Metadata-Version: 2.1
Name: biglist
Version: 0.7.0
Summary: description
Author-email: Zepu Zhang <zepu.zhang@gmail.com>
Requires-Python: >=3.8
Description-Content-Type: text/markdown
Classifier: Intended Audience :: Developers
Classifier: Programming Language :: Python :: 3
Classifier: Topic :: Software Development :: Libraries :: Python Modules
Requires-Dist: upathlib >= 0.6.8
Requires-Dist: upathlib[gcs] >= 0.6.8 ; extra == "gcs"
Requires-Dist: google-auth ; extra == "gcs"
Requires-Dist: pyarrow >= 10.0.0 ; extra == "parquet"
Requires-Dist: bandit ; extra == "test"
Requires-Dist: boltons ; extra == "test"
Requires-Dist: coverage[toml] ; extra == "test"
Requires-Dist: flake8 ; extra == "test"
Requires-Dist: mypy ; extra == "test"
Requires-Dist: pylint ; extra == "test"
Requires-Dist: pytest ; extra == "test"
Requires-Dist: pytest-asyncio ; extra == "test"
Project-URL: Source, https://github.com/zpz/biglist
Provides-Extra: gcs
Provides-Extra: parquet
Provides-Extra: test

# biglist

`biglist` provides a class `Biglist`, which implements a persisted, out-of-memory Python data structure with operations similar to the *list* interface.

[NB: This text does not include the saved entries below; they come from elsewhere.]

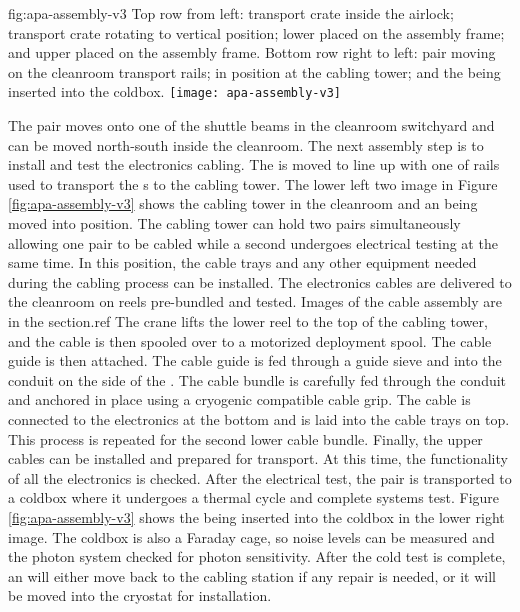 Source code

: \begin{dunefigure}{fig:apa-assembly-v3}
  {Top row from left:   transport crate inside the airlock;  transport crate rotating to vertical position;  lower  placed on the  assembly frame; and upper  placed on the assembly frame. Bottom row right to left:  pair moving on the cleanroom transport rails;  in  position at the cabling tower; and the  being inserted into the coldbox.}
\texttt{[image: apa-assembly-v3]}

\end{dunefigure}

The  pair moves onto one of the shuttle beams in the cleanroom switchyard and can be moved north-south inside the cleanroom. The next assembly step is to install and test the electronics cabling. The  is moved to line up with one of rails used to transport the s to the  cabling tower. The lower left two image in Figure \ref{fig:apa-assembly-v3} shows the  cabling tower in the cleanroom and an  being moved into position. The  cabling tower can hold two  pairs simultaneously allowing one  pair to be cabled while a second  undergoes electrical testing at the same time. In this position, the cable trays and any other equipment needed during the cabling process can be installed. The electronics cables are delivered to the cleanroom on reels pre-bundled and tested. Images of the cable assembly are in the  section.ref{} The crane lifts the lower  reel  to the top of the  cabling tower, and the cable is then spooled over to a motorized deployment spool. The cable guide is then attached.  The cable guide is fed through a guide sieve and into the conduit on the side of the . The cable bundle is carefully fed through the conduit and anchored in place using a cryogenic compatible cable grip. The cable is connected to the electronics at the bottom and is laid into the cable trays on top. This process is repeated for the second lower  cable bundle. Finally, the upper cables can be installed and prepared for transport. At this time, the functionality of all the electronics is checked. After the  electrical test, the  pair is transported to a coldbox where it undergoes a thermal cycle and complete systems test. Figure \ref{fig:apa-assembly-v3} shows the  being inserted into the coldbox in the lower right image. The coldbox is also a Faraday cage, so noise levels can be measured and the photon system checked for photon sensitivity. After the cold test is complete, an  will either move back to the cabling station if any repair is needed, or it will be moved into the cryostat for installation.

The main use case is processing large amounts of data that can not fit in memory.

Persistence can be on local disk or in a cloud blob store.

Mutation is append-only. Updating existing elements of the list is not supported.

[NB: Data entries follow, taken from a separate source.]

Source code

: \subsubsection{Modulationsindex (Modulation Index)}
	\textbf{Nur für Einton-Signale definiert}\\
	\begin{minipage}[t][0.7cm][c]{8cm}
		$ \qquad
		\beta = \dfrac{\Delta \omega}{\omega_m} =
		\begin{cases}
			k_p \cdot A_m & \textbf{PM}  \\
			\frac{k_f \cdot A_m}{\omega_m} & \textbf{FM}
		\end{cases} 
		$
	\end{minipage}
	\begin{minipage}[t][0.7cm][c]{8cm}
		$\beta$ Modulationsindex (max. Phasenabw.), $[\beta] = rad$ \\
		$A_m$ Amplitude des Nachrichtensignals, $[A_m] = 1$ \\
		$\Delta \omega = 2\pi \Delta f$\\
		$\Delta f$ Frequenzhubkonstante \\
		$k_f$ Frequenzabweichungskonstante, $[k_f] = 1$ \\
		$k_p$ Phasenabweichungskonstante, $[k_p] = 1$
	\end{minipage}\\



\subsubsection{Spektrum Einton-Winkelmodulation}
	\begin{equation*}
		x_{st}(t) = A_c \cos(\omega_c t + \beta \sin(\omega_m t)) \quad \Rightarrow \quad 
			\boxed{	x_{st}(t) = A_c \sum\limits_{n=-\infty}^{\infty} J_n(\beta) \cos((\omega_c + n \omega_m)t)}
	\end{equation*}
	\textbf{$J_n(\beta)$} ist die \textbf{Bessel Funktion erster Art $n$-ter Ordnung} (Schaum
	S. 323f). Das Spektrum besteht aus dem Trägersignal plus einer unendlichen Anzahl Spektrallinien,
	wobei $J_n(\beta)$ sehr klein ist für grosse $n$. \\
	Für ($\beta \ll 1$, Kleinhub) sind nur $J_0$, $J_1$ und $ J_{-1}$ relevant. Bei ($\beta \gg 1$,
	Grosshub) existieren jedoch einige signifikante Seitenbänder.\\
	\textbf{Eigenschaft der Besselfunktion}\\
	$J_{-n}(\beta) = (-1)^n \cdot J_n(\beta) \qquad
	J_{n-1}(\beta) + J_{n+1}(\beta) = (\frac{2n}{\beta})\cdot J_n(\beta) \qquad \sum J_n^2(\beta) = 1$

Random element access by index and slice is supported, but not optimized. The recommended way of consumption is by iteration, which is optimized for speed.

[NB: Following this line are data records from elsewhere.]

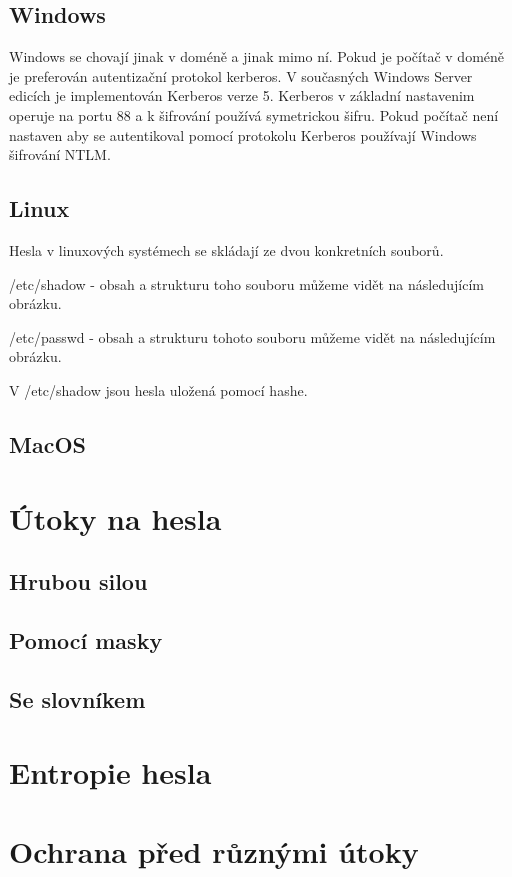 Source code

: \subsection{Windows}

Windows se chovají jinak v doméně a jinak mimo ní. Pokud je počítač v doméně je preferován autentizační protokol kerberos. V současných Windows Server edicích je implementován Kerberos verze 5. Kerberos v základní nastavenim operuje na portu 88 a k šifrování používá symetrickou šifru. 
Pokud počítač není nastaven aby se autentikoval pomocí protokolu Kerberos používají Windows šifrování NTLM.

\subsection{Linux}

Hesla v linuxových systémech se skládají ze dvou konkretních souborů. 

/etc/shadow - obsah a strukturu toho souboru můžeme vidět na následujícím obrázku. 


/etc/passwd - obsah a strukturu tohoto souboru můžeme vidět na následujícím obrázku.


V /etc/shadow jsou hesla uložená pomocí hashe. 

\subsection{MacOS}


\section{Útoky na hesla}

\subsection{Hrubou silou}

\subsection{Pomocí masky}

\subsection{Se slovníkem}

\section{Entropie hesla}

\section{Ochrana před různými útoky}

Distributed reading and writing are supported. This means appending to or reading from a `Biglist` by multiple workers concurrently. In the case of reading, the data of the `Biglist` is split between the workers. When the storage is local, the workers are multiple threads or processes. When the storage is remote (i.e. in a cloud blob store), the workers are multiple threads or processes on one or more machines.

Of course, reading the entire list concurrently by a number of independent workers is also possible. That, however, is not called "distributed" reading.

There is also an "external Biglist" class named `ParquetBiglist`, which provides the same set of **reading** API
for Parquet files and directories independently created by other code.

## Reference

A very early version of this work is described in [a blog post](https://zpz.github.io/blog/biglist/).

## Status

Production ready.